**WHAT TO WORK ON**
Check each line of the records below and collect those holding "studies".

**INPUT**

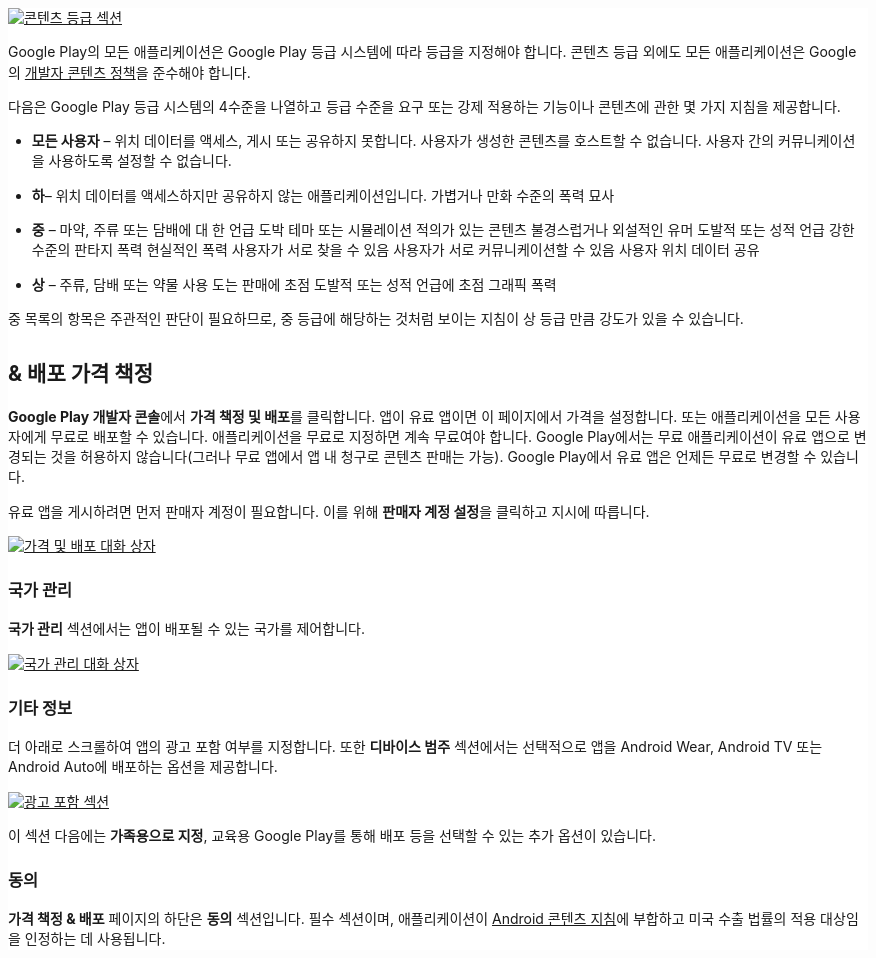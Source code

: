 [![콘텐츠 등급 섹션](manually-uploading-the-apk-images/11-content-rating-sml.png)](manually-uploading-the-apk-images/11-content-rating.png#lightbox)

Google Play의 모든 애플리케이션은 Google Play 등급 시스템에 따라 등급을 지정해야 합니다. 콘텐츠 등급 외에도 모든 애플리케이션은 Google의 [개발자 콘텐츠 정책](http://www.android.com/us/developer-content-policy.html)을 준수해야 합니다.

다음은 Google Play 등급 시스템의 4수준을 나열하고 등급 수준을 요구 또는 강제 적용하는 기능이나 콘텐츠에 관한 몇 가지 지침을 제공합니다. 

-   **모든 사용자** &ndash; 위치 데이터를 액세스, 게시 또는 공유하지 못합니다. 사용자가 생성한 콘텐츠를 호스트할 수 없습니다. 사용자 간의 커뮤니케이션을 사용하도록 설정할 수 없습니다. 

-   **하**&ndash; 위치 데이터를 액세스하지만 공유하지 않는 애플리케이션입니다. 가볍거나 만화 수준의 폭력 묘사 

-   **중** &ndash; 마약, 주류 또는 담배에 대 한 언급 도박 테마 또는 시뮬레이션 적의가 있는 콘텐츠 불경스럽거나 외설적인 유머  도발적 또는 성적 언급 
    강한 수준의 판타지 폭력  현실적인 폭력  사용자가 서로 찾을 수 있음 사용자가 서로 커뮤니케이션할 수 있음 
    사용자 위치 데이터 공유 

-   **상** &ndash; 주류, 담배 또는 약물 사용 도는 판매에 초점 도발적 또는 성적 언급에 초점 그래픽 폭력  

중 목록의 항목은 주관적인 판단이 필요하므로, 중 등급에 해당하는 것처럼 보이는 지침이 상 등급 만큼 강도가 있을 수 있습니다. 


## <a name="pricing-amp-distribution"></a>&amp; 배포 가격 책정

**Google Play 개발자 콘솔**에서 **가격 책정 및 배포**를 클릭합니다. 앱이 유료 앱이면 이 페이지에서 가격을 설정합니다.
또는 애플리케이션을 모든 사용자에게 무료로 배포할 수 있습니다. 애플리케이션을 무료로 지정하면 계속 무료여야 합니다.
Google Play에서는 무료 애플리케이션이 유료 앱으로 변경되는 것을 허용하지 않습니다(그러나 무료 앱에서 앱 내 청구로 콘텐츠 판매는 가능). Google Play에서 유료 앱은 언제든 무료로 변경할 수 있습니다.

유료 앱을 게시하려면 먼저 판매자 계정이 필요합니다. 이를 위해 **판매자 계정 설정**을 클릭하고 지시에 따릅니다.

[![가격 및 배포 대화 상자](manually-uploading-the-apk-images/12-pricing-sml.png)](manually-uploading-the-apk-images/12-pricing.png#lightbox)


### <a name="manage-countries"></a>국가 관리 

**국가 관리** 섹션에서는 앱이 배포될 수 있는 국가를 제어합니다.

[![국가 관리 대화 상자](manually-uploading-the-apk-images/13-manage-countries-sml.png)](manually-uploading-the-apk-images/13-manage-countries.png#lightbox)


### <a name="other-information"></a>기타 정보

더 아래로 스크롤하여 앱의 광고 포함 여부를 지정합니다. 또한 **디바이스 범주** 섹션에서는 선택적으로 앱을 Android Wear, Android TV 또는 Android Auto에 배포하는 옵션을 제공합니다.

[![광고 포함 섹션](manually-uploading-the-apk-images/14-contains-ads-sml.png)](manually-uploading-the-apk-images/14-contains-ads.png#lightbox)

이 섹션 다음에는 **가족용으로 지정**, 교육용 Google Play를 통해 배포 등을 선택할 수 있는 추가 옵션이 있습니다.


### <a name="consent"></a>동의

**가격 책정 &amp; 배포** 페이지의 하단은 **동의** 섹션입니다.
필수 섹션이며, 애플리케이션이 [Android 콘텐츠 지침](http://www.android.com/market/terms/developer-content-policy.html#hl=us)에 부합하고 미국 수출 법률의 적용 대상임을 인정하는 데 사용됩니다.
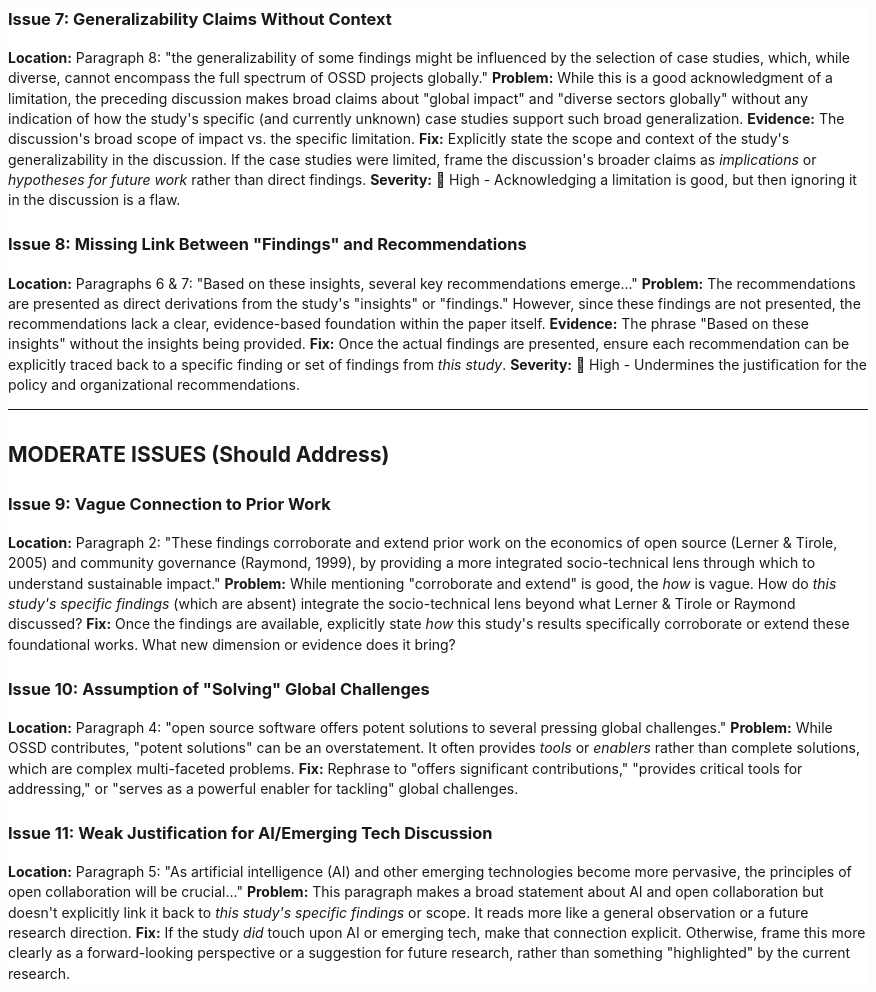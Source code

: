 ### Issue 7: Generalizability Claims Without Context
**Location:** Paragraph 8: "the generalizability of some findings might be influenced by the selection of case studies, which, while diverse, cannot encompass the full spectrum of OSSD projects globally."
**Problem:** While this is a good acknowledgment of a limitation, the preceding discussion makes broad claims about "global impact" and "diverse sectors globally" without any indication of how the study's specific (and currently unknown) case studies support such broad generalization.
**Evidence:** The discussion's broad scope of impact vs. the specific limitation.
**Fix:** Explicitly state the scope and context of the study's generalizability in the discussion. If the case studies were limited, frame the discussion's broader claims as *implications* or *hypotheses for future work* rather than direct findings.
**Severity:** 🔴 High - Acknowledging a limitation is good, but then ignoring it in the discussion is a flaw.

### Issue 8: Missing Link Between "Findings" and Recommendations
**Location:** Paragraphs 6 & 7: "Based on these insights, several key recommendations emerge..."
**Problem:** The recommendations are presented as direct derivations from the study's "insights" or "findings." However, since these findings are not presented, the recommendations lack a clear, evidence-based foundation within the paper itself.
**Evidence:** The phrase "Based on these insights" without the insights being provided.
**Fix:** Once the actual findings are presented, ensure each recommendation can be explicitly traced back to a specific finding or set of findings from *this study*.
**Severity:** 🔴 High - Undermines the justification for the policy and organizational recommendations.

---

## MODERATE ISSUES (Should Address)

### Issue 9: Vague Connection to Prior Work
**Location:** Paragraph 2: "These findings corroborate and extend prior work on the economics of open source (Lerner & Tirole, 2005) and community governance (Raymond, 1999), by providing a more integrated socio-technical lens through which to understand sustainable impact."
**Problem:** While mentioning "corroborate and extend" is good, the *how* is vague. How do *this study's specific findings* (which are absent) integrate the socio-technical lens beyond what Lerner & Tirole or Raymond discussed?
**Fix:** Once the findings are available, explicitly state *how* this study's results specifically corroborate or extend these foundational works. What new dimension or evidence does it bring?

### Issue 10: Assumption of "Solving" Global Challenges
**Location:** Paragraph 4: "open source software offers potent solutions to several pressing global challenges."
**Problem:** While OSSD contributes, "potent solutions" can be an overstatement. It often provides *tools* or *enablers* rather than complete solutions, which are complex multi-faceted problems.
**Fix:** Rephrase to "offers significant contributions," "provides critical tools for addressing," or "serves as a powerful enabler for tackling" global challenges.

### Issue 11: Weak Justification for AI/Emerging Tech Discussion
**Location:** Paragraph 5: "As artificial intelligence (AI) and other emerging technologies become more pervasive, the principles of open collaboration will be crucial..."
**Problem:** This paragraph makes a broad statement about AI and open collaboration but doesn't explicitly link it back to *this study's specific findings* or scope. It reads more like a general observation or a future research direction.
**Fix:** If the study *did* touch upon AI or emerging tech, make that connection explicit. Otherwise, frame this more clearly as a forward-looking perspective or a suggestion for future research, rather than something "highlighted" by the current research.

**WORKED SOLUTION**
**Location:** Paragraph 8: "the generalizability of some findings might be influenced by the selection of case studies, which, while diverse, cannot encompass the full spectrum of OSSD projects globally."
**Problem:** While this is a good acknowledgment of a limitation, the preceding discussion makes broad claims about "global impact" and "diverse sectors globally" without any indication of how the study's specific (and currently unknown) case studies support such broad generalization.
**Fix:** Explicitly state the scope and context of the study's generalizability in the discussion. If the case studies were limited, frame the discussion's broader claims as *implications* or *hypotheses for future work* rather than direct findings.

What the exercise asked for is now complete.